Manchester United's Left-Back Solution: Harry Amass
Manchester United’s search for a new left-back is gathering pace, but one former Red Devil insists the answer is already in the building – and his name is Harry Amass.
INEOS are preparing for a busy summer. The headline work sits in midfield, where a deal for Atalanta’s all-action Ederson is already in place and talks continue over West Ham prospect Mateus Fernandes. Michael Carrick’s engine room is being rebuilt, piece by piece.
But the defence cannot wait its turn.
Patrick Dorgu’s successful shift further up the pitch has stripped Carrick of a natural understudy to Luke Shaw. At 30, Shaw stands as the only senior left-back in the squad, a pillar who has finally enjoyed the kind of season his talent always promised: every Premier League game started, no serious setbacks, a consistent presence down the flank.
The catch? United know this year has been the exception, not the rule.
No European football and early exits from the domestic cups kept the calendar forgiving. Next season will be nothing like it. Champions League qualification, secured with a third-place finish, drags midweek football back to Old Trafford and piles strain on a body that has broken down too often in the past.

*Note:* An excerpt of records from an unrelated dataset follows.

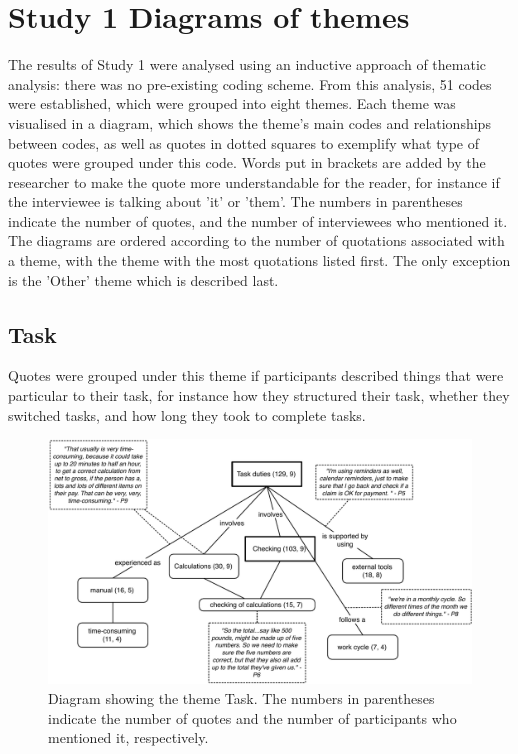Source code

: \chapter{Study 1 Diagrams of themes}\label{ch:S1_Diagrams}
The results of Study 1 were analysed using an inductive approach of thematic analysis: there was no pre-existing coding scheme. From this analysis, 51 codes were established, which were grouped into eight themes. Each theme was visualised in a diagram, which shows the theme's main codes and relationships between codes, as well as quotes in dotted squares to exemplify what type of quotes were grouped under this code. Words put in brackets are added by the researcher to make the quote more understandable for the reader, for instance if the interviewee is talking about 'it' or 'them'. The numbers in parentheses indicate the number of quotes, and the number of interviewees who mentioned it. The diagrams are ordered according to the number of quotations associated with a theme, with the theme with the most quotations listed first. The only exception is the 'Other' theme which is described last.

\newpage

\section{Task}
Quotes were grouped under this theme if participants described things that were particular to their task, for instance how they structured their task, whether they switched tasks, and how long they took to complete tasks.

\begin{figure}[!ht]
\centering
\includegraphics[width=\textwidth]{images/ch12/Task.pdf}
\caption[Study 1 Task diagram]{Diagram showing the theme Task. The numbers in parentheses indicate the number of quotes and the number of participants who mentioned it, respectively.}
\vspace{-9pt}
\label{fig:ch3_task}
\end{figure}

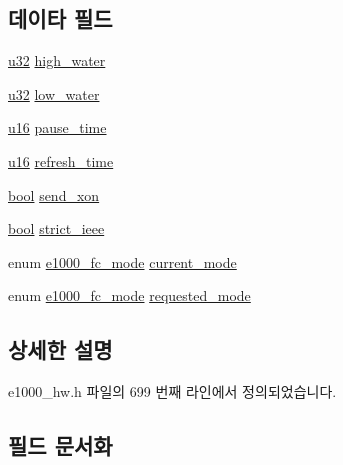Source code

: \subsection*{데이타 필드}
\begin{DoxyCompactItemize}
\item 
\hyperlink{lib_2igb_2e1000__osdep_8h_a64e91c10a0d8fb627e92932050284264}{u32} \hyperlink{structe1000__fc__info_a0da8b901118488909e4b20caccfc6155}{high\+\_\+water}
\item 
\hyperlink{lib_2igb_2e1000__osdep_8h_a64e91c10a0d8fb627e92932050284264}{u32} \hyperlink{structe1000__fc__info_a2c806866e5062d3e1b1b9bad770c9f28}{low\+\_\+water}
\item 
\hyperlink{lib_2igb_2e1000__osdep_8h_acdc9cf0314be0ae5a01d6d4379a95edd}{u16} \hyperlink{structe1000__fc__info_af321c6d9439f591c76c928285f0495db}{pause\+\_\+time}
\item 
\hyperlink{lib_2igb_2e1000__osdep_8h_acdc9cf0314be0ae5a01d6d4379a95edd}{u16} \hyperlink{structe1000__fc__info_a13b2e207bbd833df8f9832a62268d0ca}{refresh\+\_\+time}
\item 
\hyperlink{avb__gptp_8h_af6a258d8f3ee5206d682d799316314b1}{bool} \hyperlink{structe1000__fc__info_a029854032b76190b8c61c989a8dacc5e}{send\+\_\+xon}
\item 
\hyperlink{avb__gptp_8h_af6a258d8f3ee5206d682d799316314b1}{bool} \hyperlink{structe1000__fc__info_a45655a898feb7af877f7e18f414cf188}{strict\+\_\+ieee}
\item 
enum \hyperlink{kmod_2igb_2e1000__hw_8h_a945f7c82643f147dea2193863639dfef}{e1000\+\_\+fc\+\_\+mode} \hyperlink{structe1000__fc__info_a7ff9ae5cd1a7fb9d4f208bd840f758f0}{current\+\_\+mode}
\item 
enum \hyperlink{kmod_2igb_2e1000__hw_8h_a945f7c82643f147dea2193863639dfef}{e1000\+\_\+fc\+\_\+mode} \hyperlink{structe1000__fc__info_a563a5640b5e1e50ba7f733b658f1f356}{requested\+\_\+mode}
\end{DoxyCompactItemize}


\subsection{상세한 설명}


e1000\+\_\+hw.\+h 파일의 699 번째 라인에서 정의되었습니다.



\subsection{필드 문서화}
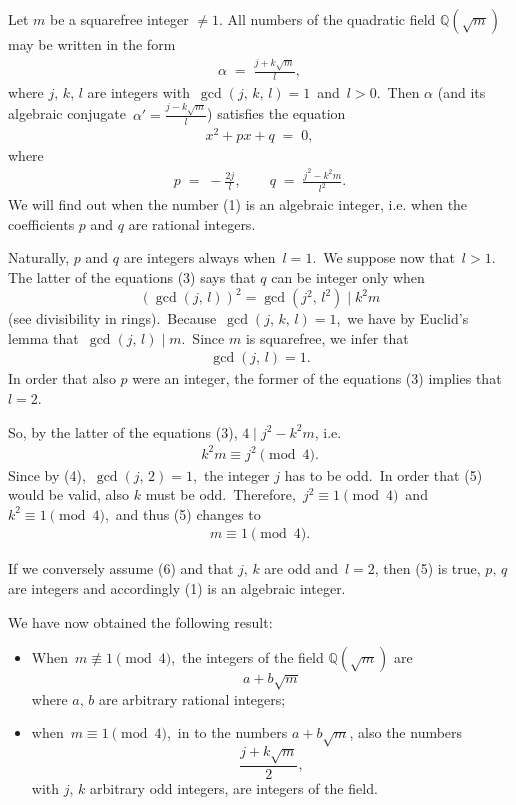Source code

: \documentclass[12pt]{article}
\theoremstyle{definition}
\begin{document}
Let $m$ be a squarefree integer $\neq 1$.  All numbers of the 
quadratic field $\mathbb{Q}(\sqrt{m})$ may be written in the 
form
\begin{align}
\alpha \;=\; \frac{j+k\sqrt{m}}{l},
\end{align}
where $j,\,k,\,l$ are integers with\, $\gcd(j,\,k,\,l) = 1$\, 
and\, $l > 0$.\, Then $\alpha$ (and its algebraic conjugate\, 
$\alpha' = \frac{j-k\sqrt{m}}{l}$) satisfies the equation
\begin{align}
x^2+px+q \;=\; 0,
\end{align}
where
\begin{align}
p \;=\; -\frac{2j}{l}, \qquad q \;=\; \frac{j^2-k^2m}{l^2}.
\end{align}
We will find out when the number (1) is an algebraic integer, i.e. when the coefficients $p$ and $q$ are rational integers.

Naturally, $p$ and $q$ are integers always when\, $l = 1$.\, We 
suppose now that\, $l > 1$.\, The latter of the equations (3) 
says that $q$ can be integer only when
$$(\gcd(j,\,l))^2 = \gcd(j^2,\,l^2) \mid k^2m$$
(see divisibility in rings).\, Because\, $\gcd(j,\,k,\,l) = 1$,\, 
we have by Euclid's lemma that\, $\gcd(j,\,l) \mid m$.\, Since 
$m$ is squarefree, we infer that
\begin{align}
\gcd(j,\,l) = 1.
\end{align}
In order that also $p$ were an integer, the former of the 
equations (3) implies that\, $l = 2$.

So, by the latter of the equations (3),\; $4 \mid j^2\!-\!k^2m$, 
i.e.
\begin{align}
k^2m \equiv j^2 \pmod{4}.
\end{align}
Since by (4),\, $\gcd(j,\,2) = 1$,\, the integer $j$ has to be odd.\, In order that (5) would be valid, also $k$ must be odd.\, Therefore,\, $j^2 \equiv 1 \pmod{4}$\, and\, $k^2 \equiv 1 \pmod{4}$,\, and thus (5) changes to 
\begin{align}
m \equiv 1 \pmod{4}.
\end{align}

If we conversely assume (6) and that $j,\,k$ are odd and\, $l = 2$, then (5) is true, $p,\,q$ are integers and accordingly (1) is an algebraic integer.

We have now obtained the following result:
\begin{itemize}
\item When\, $m \not\equiv 1 \pmod{4}$,\, the integers of the field $\mathbb{Q}(\sqrt{m})$ are
$$a+b\sqrt{m}$$
where $a,\,b$ are arbitrary rational integers;
\item when\, $m \equiv 1 \pmod{4}$,\, in  to the numbers $a+b\sqrt{m}$, also the numbers
$$\frac{j+k\sqrt{m}}{2},$$
with $j,\,k$ arbitrary odd integers, are integers of the field.
\end{itemize}
\end{document}
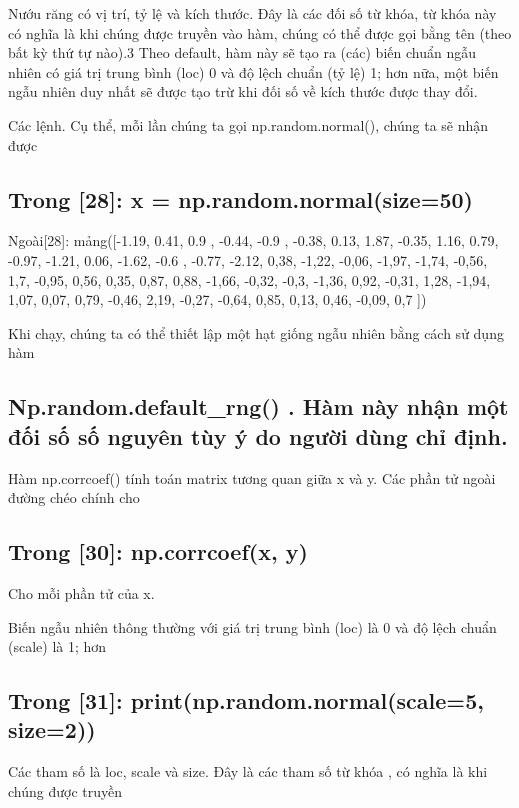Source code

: Nướu răng có vị trí, tỷ lệ và kích thước. Đây là các đối số từ khóa, từ khóa này có nghĩa là khi chúng được truyền vào hàm, chúng có thể được gọi bằng tên (theo bất kỳ thứ tự nào).3 Theo default, hàm này sẽ tạo ra (các) biến chuẩn ngẫu nhiên có giá trị trung bình (loc) 0 và độ lệch chuẩn (tỷ lệ) 1; hơn nữa, một biến ngẫu nhiên duy nhất sẽ được tạo trừ khi đối số về kích thước được thay đổi.

Các lệnh. Cụ thể, mỗi lần chúng ta gọi np.random.normal(), chúng ta sẽ nhận được

\subsection{Trong [28]: x = np.random.normal(size=50)}

Ngoài[28]: mảng([-1.19, 0.41, 0.9 , -0.44, -0.9 , -0.38, 0.13, 1.87, -0.35, 1.16, 0.79, -0.97, -1.21, 0.06, -1.62, -0.6 , -0.77, -2.12, 0,38, -1,22, -0,06, -1,97, -1,74, -0,56, 1,7, -0,95, 0,56, 0,35, 0,87, 0,88, -1,66, -0,32, -0,3, -1,36, 0,92, -0,31, 1,28, -1,94, 1,07, 0,07, 0,79, -0,46, 2,19, -0,27, -0,64, 0,85, 0,13, 0,46, -0,09, 0,7 ])

Khi chạy, chúng ta có thể thiết lập một hạt giống ngẫu nhiên bằng cách sử dụng hàm

\subsection{Np.random.default\_rng() . Hàm này nhận một đối số số nguyên tùy ý do người dùng chỉ định.}

Hàm np.corrcoef() tính toán matrix tương quan giữa x và y. Các phần tử ngoài đường chéo chính cho

\subsection{Trong [30]: np.corrcoef(x, y)}

Cho mỗi phần tử của x.

Biến ngẫu nhiên thông thường với giá trị trung bình (loc) là 0 và độ lệch chuẩn (scale) là 1; hơn

\subsection{Trong [31]: print(np.random.normal(scale=5, size=2))}

Các tham số là loc, scale và size. Đây là các tham số từ khóa , có nghĩa là khi chúng được truyền

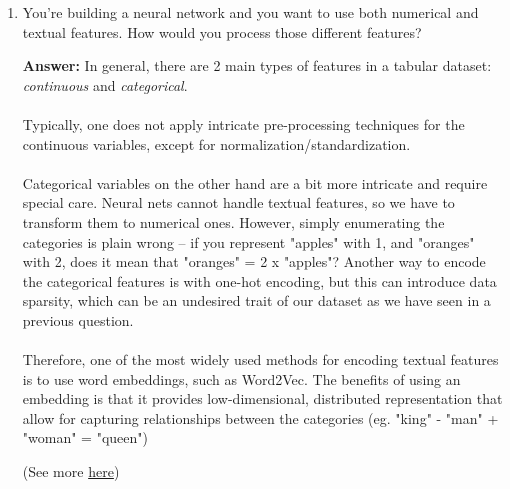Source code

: \documentclass{article}
\newenvironment{QandA}{\begin{enumerate}[label=\arabic*.]}{\end{enumerate}}
\newenvironment{answer}{\par\normalfont \textbf{Answer:}}{}
\begin{document}
\begin{QandA}
    \item You’re building a neural network and you want to use both numerical and textual features. How would you process those different features?
    \begin{answer}
        In general, there are 2 main types of features in a tabular dataset: \textit{continuous} and \textit{categorical}. \\\\
        Typically, one does not apply intricate pre-processing techniques for the continuous variables, except for normalization/standardization. \\\\
        Categorical variables on the other hand are a bit more intricate and require special care. Neural nets cannot handle textual features, so we have to transform them to numerical ones. However, simply enumerating the categories is plain wrong -- if you represent "apples" with 1, and "oranges" with 2, does it mean that "oranges" = 2 x "apples"? Another way to encode the categorical features is with one-hot encoding, but this can introduce data sparsity, which can be an undesired trait of our dataset as we have seen in a previous question. \\\\
        Therefore, one of the most widely used methods for encoding textual features is to use word embeddings, such as Word2Vec. The benefits of using an embedding is that it provides low-dimensional, distributed representation that allow for capturing relationships between the categories (eg. "king" - "man" + "woman" = "queen")

        (See more \href{https://www.fast.ai/2018/04/29/categorical-embeddings/}{here})
    \end{answer}


\end{QandA}
\end{document}
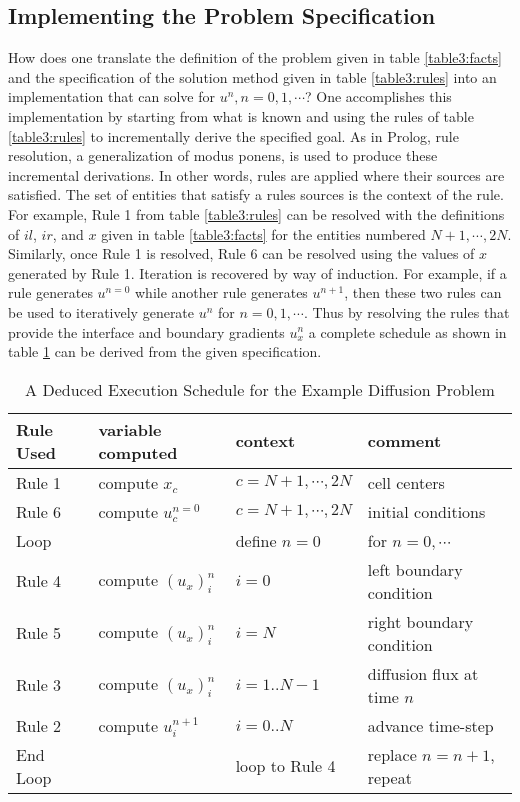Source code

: \subsection{Implementing the  Problem Specification}

How does one translate the definition of the problem given in table
\ref{table3:facts} and the specification of the solution method given
in table \ref{table3:rules} into an implementation that can solve for
$u^n, n=0,1, \cdots$?  One accomplishes this implementation by
starting from what is known and using the rules of table
\ref{table3:rules} to incrementally derive the specified goal.  As in
Prolog\cite{Clocksin.87}\cite{Sterling.86}, rule resolution, a
generalization of modus ponens, is used to produce these incremental
derivations.  In other words, rules are applied where their sources
are satisfied.  The set of entities that satisfy a rules sources is
the context of the rule.  For example, Rule 1 from table
\ref{table3:rules} can be resolved with the definitions of $il$, $ir$,
and $x$ given in table \ref{table3:facts} for the entities numbered
$N+1, \cdots, 2N$.  Similarly, once Rule 1 is resolved, Rule 6 can be
resolved using the values of $x$ generated by Rule 1.  Iteration is
recovered by way of induction.  For example, if a rule generates
$u^{n=0}$ while another rule generates $u^{n+1}$, then these two rules
can be used to iteratively generate $u^n$ for $n=0,1, \cdots$.  Thus
by resolving the rules that provide the interface and boundary
gradients $u_x^n$ a complete schedule as shown in table
\ref{table3:schedule} can be derived from the given specification.

\begin{table}[htbp]
\caption{ A Deduced Execution Schedule for the Example
  Diffusion Problem}
\begin{center}
  \begin{tabular}{|l|l|l|l|}
    \hline
    Rule Used & variable computed  & context          & comment \\
    \hline
    Rule 1 & compute $x_c$         & $c=N+1, \cdots, 2N$ & cell centers\\
    Rule 6 & compute $u^{n=0}_c$   & $c=N+1, \cdots, 2N$ & initial conditions \\
    Loop   &                       & define $n=0$     & for $n=0,\cdots$ \\
    Rule 4 & compute $(u_x)^n_i$   & $i=0$       & left boundary condition\\
    Rule 5 & compute $(u_x)^n_i$   & $i=N$       & right boundary condition\\
    Rule 3 & compute $(u_x)^n_i$   & $i=1..N-1$  & diffusion flux at time $n$\\
    Rule 2 & compute $u^{n+1}_i$   & $i=0..N$    & advance time-step\\
    End Loop &                     & loop to Rule 4 & replace $n=n+1$, repeat\\
    \hline
  \end{tabular}
\end{center}
\label{table3:schedule}
\end{table}

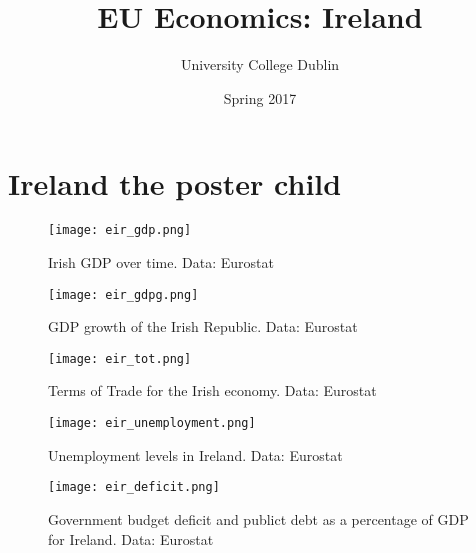 \documentclass{tufte-handout}
\title{EU Economics: Ireland}
\author{University College Dublin}
\date{Spring 2017}
\begin{document}
\maketitle  
\section{Ireland the poster child}
\begin{figure} \centering
    \texttt{[image: eir\_gdp.png]}
    \caption{Irish GDP over time. Data: Eurostat}
    \label{fig:eir1}
  \end{figure}

\begin{figure} \centering
    \texttt{[image: eir\_gdpg.png]}
    \caption{GDP growth of the Irish Republic. Data: Eurostat}
    \label{fig:eir2}
  \end{figure}

\begin{figure} \centering
    \texttt{[image: eir\_tot.png]}
    \caption{Terms of Trade for the Irish economy. Data: Eurostat}
    \label{fig:eir3}
  \end{figure}

\begin{figure} \centering
    \texttt{[image: eir\_unemployment.png]}
    \caption{Unemployment levels in Ireland. Data: Eurostat}
    \label{fig:eir4}
  \end{figure}


\begin{figure} \centering
    \texttt{[image: eir\_deficit.png]}
    \caption{Government budget deficit and publict debt as a percentage of GDP for Ireland. Data: Eurostat}
    \label{fig:eir5}
  \end{figure}

\end{document}
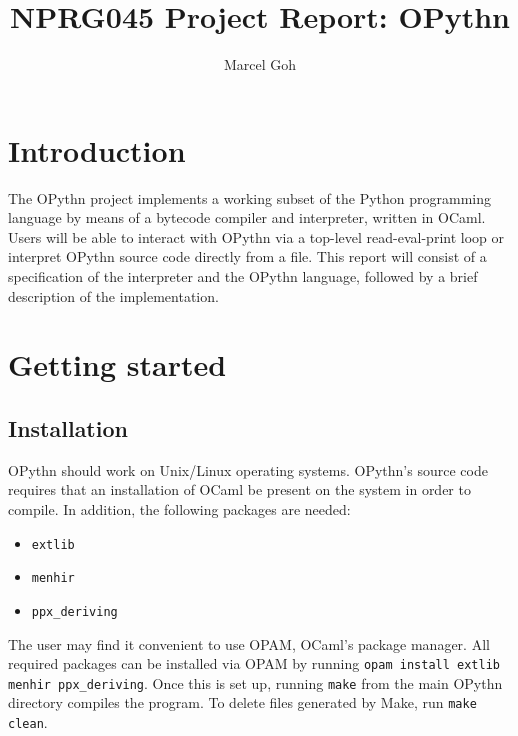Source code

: \documentclass[11pt, twoside]{article}
\newcommand{\ms}{\texttt}
\begin{document}
\title{\Huge{\textbf{NPRG045 Project Report: OPythn}}}
\author{\Large{Marcel Goh}}
\clearpage\maketitle
\thispagestyle{empty}
\newpage
\setcounter{page}{1}

\section{Introduction}
    The OPythn project implements a working subset of the Python programming language by means of a bytecode compiler and interpreter, written in OCaml. Users will be able to interact with OPythn via a top-level read-eval-print loop or interpret OPythn source code directly from a file. This report will consist of a specification of the interpreter and the OPythn language, followed by a brief description of the implementation.

\section{Getting started}
    \subsection{Installation}
    OPythn should work on Unix/Linux operating systems. OPythn's source code requires that an installation of OCaml be present on the system in order to compile. In addition, the following packages are needed:
    \begin{itemize}
        \item \ms{extlib}
        \item \ms{menhir}
        \item \ms{ppx\_deriving}
    \end{itemize}
    The user may find it convenient to use OPAM, OCaml's package manager. All required packages can be installed via OPAM by running \ms{opam install extlib menhir ppx\_deriving}. Once this is set up, running \ms{make} from the main OPythn directory compiles the program. To delete files generated by Make, run \ms{make clean}.
\end{document}
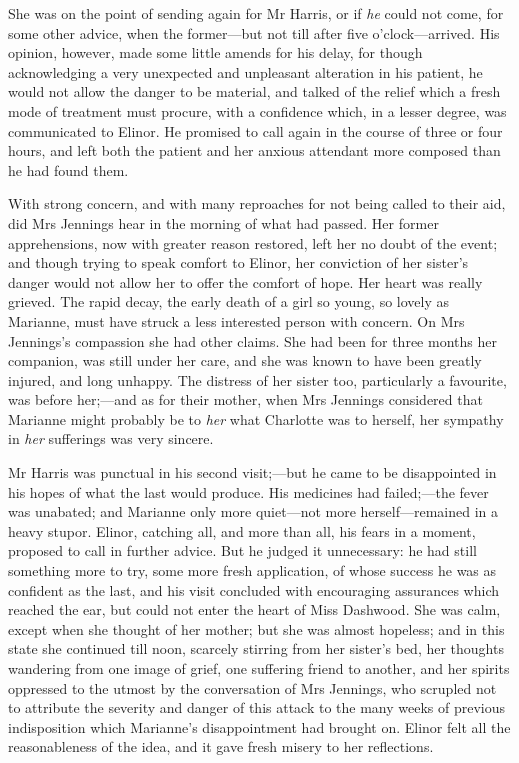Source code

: She was on the point of sending again for Mr Harris, or if \textit{he} could not come, for some other advice, when the former—but not till after five o'clock—arrived. His opinion, however, made some little amends for his delay, for though acknowledging a very unexpected and unpleasant alteration in his patient, he would not allow the danger to be material, and talked of the relief which a fresh mode of treatment must procure, with a confidence which, in a lesser degree, was communicated to Elinor. He promised to call again in the course of three or four hours, and left both the patient and her anxious attendant more composed than he had found them.

With strong concern, and with many reproaches for not being called to their aid, did Mrs Jennings hear in the morning of what had passed. Her former apprehensions, now with greater reason restored, left her no doubt of the event; and though trying to speak comfort to Elinor, her conviction of her sister's danger would not allow her to offer the comfort of hope. Her heart was really grieved. The rapid decay, the early death of a girl so young, so lovely as Marianne, must have struck a less interested person with concern. On Mrs Jennings's compassion she had other claims. She had been for three months her companion, was still under her care, and she was known to have been greatly injured, and long unhappy. The distress of her sister too, particularly a favourite, was before her;—and as for their mother, when Mrs Jennings considered that Marianne might probably be to \textit{her} what Charlotte was to herself, her sympathy in \textit{her} sufferings was very sincere.

Mr Harris was punctual in his second visit;—but he came to be disappointed in his hopes of what the last would produce. His medicines had failed;—the fever was unabated; and Marianne only more quiet—not more herself—remained in a heavy stupor. Elinor, catching all, and more than all, his fears in a moment, proposed to call in further advice. But he judged it unnecessary: he had still something more to try, some more fresh application, of whose success he was as confident as the last, and his visit concluded with encouraging assurances which reached the ear, but could not enter the heart of Miss Dashwood. She was calm, except when she thought of her mother; but she was almost hopeless; and in this state she continued till noon, scarcely stirring from her sister's bed, her thoughts wandering from one image of grief, one suffering friend to another, and her spirits oppressed to the utmost by the conversation of Mrs Jennings, who scrupled not to attribute the severity and danger of this attack to the many weeks of previous indisposition which Marianne's disappointment had brought on. Elinor felt all the reasonableness of the idea, and it gave fresh misery to her reflections.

Inside the club, there is a clear acceptance: Shaw cannot be run into the ground again. His minutes must be managed. His workload must be controlled. The days of simply hoping he stays fit are over.
So the recruitment team has turned its gaze to youth. Lewis Hall at Newcastle United and Arsenal’s Myles Lewis-Skelly sit high on the list, with Eintracht Frankfurt’s Nathaniel Brown and Barcelona’s Alejandro Balde monitored from abroad. Hall, in particular, would come at a premium, with a fee that could climb towards £70 million.
And yet, while the scouting network scours Europe, Charlie McNeill is looking across the Carrington pitches and wondering why United are reaching for the chequebook at all.
“He’s a joke, honestly. He’s so good, on the ball he’s ridiculous and he’s not shy of putting a tackle in.”
McNeill, a United academy product now at Sheffield Wednesday, is talking about Amass, the 19-year-old left-back who has quietly been building a compelling case of his own.
Amass arrived from Watford in 2023 with a glowing reputation from their academy and wasted little time making an impression. Under Ruben Amorim last year, he stepped into the senior side, debuting in a 3-0 win over Leicester City and going on to collect ten appearances across all competitions. Not a token taste, but a genuine introduction.
His summer with the first team in pre-season convinced United he needed regular senior football, not another year of youth games. Sheffield Wednesday became the chosen proving ground, and in a bleak, grinding campaign in Yorkshire, the teenager became a rare highlight.
Back-to-back Player of the Month awards in November and December told their own story. Week after week, he attacked with purpose, defended with bite, and played with a composure that belied his age. At Hillsborough, he didn’t just survive men’s football; he took hold of it.
Wednesday wanted to keep him. They had seen enough. United had seen enough as well – enough to bring him back in January and send him on a new loan to Norwich City, another step up, another test.
The start at Carrow Road looked promising. Then came the kind of twist that can derail a young career: a serious hamstring injury just days after his debut for the Canaries. Season over. Momentum halted.
What happened next mattered as much as anything he had done on the pitch.
There have long been murmurs about Amass’s physicality, whether his frame could cope with the demands of elite football. The rehab period became an answer. He attacked the work off the pitch, building strength, addressing those doubts head-on. Inside the club, the view is that he has made major strides in that department.
McNeill, having shared a dressing room with him at Wednesday, is convinced. He describes Amass as “good enough to have a future” at Old Trafford, and it is not empty praise from a distant observer. He has watched him train, compete, and dominate at Championship level.
Technically, Amass mirrors Shaw in several ways. He is comfortable receiving under pressure, drives forward with the ball, and has the passing range to knit attacks together from deep. He is not just a runner on the overlap; he is a footballer who wants the ball, who can dictate from the flank.
That is exactly the profile United are preparing to spend heavily on in the market.
This summer, though, Amass will not be hidden away. Carrick plans to give him a genuine shot in pre-season, a window to show he can step into the rotation rather than disappear on another loan. With Shaw’s minutes under scrutiny and the fixture list swelling, the opportunity is real.
If he takes it, if McNeill’s glowing assessment proves accurate under the harsher lights of Old Trafford, United may discover that the solution to their left-back dilemma has been in their own dressing room all along – and that the £70 million earmarked for Lewis Hall can be pointed somewhere else entirely.